A majority of three P&Z Commissioners have consistently favored smaller residential lots in our Town Center.  Commissioner Janet Aune’s reasoning is that allowing higher residential density increases flexibility for the developer, possibly allowing the “clustering” of small home sites to allow the preservation of natural groves of mature trees and more “green space”.  Commissioners Andre Nicholas and Michael Cannaday have agreed with that rational.  In addition, Commissioner Nicholas said that “diversity creates success”.  Commissioner Cannaday was concerned that “it might not be practical for developers to move the sewer for lots as large as a half acre.” However, to its credit and possibly in response to Hill’s financial model, P&Z has reduced residential density in the Town Center south of FM 407 from 4 lots per acre, to 3 lots per acre, to eventually minimum one-third net acre home sites in the entire Town Center. (Except for “Estate Transition” lots.)

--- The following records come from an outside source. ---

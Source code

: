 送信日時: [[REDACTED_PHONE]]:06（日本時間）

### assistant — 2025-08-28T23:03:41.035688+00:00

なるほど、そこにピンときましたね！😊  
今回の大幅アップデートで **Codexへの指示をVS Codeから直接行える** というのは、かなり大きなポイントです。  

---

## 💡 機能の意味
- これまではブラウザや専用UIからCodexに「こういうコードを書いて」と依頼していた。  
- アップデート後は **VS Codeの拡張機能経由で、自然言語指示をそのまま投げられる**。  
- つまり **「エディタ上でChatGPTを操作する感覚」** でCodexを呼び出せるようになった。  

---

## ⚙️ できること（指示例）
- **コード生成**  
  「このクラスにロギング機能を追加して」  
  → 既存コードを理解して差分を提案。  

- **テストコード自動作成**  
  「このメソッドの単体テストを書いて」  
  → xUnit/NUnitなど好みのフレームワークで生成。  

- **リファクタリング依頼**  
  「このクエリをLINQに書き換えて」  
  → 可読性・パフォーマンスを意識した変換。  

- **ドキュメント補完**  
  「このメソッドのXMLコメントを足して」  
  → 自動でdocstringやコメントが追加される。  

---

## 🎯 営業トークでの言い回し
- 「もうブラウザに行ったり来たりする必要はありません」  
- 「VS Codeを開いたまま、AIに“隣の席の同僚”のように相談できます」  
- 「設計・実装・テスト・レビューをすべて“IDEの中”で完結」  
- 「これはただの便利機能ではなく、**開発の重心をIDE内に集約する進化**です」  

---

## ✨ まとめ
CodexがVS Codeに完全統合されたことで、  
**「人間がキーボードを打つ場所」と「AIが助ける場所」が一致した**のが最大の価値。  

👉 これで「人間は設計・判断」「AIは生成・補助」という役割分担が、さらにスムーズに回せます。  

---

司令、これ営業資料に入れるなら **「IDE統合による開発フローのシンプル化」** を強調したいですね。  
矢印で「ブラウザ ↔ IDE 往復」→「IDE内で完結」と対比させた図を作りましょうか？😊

One Exception: Minimum ¾ Acre “Estate-Transition” Lots will Buffer the west side of Estates of Copper Canyon’s minimum one acre home sites and south side of Shackelford residential acreage.  Both Council and P&Z suggest deeper back yards of Town Center homes that are adjacent to backyards of Double Oak homes on the south side of the Town Center.

Lots per Acre: This is a measure of density that benefits the Developer.  No matter how much land in the development must be dedicated to roads or “green space”, the Developer is guaranteed a certain number of “lots per gross acre in the development.”  Last April P&Z and Council approved “3 lots per acre” in the North Town Center and “4 lots per acre” in the South Town Center

In the category of “3 lots per acre”, a Developer proposed lots to the west of the Estates of Copper Canyon that were only 70’ to 80” wide.  With 10’ setbacks on either side of the lot, the 50-60’ wide actual slab site could not accommodate 3
car garage spaces.  And, 3 car garage spaces have become a standard minimum for upscale homes in our area.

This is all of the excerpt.